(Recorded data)
::::::
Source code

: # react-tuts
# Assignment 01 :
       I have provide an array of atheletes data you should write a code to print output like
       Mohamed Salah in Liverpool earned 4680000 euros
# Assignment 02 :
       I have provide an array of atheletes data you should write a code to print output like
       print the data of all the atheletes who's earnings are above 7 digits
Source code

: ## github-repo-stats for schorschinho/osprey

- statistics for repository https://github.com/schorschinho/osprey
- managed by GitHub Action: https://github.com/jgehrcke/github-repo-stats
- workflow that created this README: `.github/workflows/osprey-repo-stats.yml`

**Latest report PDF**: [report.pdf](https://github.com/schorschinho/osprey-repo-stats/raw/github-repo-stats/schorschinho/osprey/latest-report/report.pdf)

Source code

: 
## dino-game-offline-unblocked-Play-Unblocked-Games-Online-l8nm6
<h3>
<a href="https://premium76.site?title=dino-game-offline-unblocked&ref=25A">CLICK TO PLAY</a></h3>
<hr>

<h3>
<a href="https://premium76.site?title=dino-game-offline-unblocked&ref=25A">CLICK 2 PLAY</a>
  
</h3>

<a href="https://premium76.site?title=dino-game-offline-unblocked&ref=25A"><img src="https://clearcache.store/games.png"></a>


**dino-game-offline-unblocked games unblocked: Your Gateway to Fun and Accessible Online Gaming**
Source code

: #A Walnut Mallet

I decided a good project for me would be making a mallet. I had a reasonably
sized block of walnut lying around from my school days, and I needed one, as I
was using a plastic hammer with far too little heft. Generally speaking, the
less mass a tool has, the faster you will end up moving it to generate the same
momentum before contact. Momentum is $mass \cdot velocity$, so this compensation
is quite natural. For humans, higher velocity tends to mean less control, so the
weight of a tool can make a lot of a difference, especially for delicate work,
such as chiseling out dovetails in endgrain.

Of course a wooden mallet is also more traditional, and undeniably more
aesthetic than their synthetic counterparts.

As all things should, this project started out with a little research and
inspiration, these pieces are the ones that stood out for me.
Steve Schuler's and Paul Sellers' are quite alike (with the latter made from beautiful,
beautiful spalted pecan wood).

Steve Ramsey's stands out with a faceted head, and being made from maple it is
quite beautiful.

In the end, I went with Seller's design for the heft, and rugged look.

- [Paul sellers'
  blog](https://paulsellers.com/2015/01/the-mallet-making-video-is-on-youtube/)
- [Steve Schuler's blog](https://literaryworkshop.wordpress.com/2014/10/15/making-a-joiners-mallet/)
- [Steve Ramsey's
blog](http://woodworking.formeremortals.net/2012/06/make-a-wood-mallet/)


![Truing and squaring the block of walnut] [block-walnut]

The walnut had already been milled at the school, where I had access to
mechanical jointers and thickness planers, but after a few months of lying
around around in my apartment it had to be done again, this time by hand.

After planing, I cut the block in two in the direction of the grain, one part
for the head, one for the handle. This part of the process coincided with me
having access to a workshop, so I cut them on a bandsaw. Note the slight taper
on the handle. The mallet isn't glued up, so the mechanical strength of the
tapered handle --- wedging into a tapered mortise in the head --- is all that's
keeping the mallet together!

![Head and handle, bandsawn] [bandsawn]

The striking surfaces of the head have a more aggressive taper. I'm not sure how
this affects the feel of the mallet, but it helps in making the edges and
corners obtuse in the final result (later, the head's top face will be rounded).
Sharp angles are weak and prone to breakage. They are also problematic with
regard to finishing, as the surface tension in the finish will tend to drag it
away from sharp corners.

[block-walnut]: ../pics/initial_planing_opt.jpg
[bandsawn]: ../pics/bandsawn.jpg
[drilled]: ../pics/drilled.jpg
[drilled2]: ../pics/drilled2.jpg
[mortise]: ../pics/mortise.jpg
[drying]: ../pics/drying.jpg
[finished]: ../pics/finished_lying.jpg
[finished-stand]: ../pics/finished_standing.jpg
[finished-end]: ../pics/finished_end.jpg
::::::
▸ Problem to solve:
Give again exactly, and only, the lines above starting at the one with "- [Steve Ramsey's" and ending at the one with "The walnut had".

▸ Task response:
- [Steve Ramsey's
blog](http://woodworking.formeremortals.net/2012/06/make-a-wood-mallet/)


![Truing and squaring the block of walnut] [block-walnut]

The walnut had already been milled at the school, where I had access to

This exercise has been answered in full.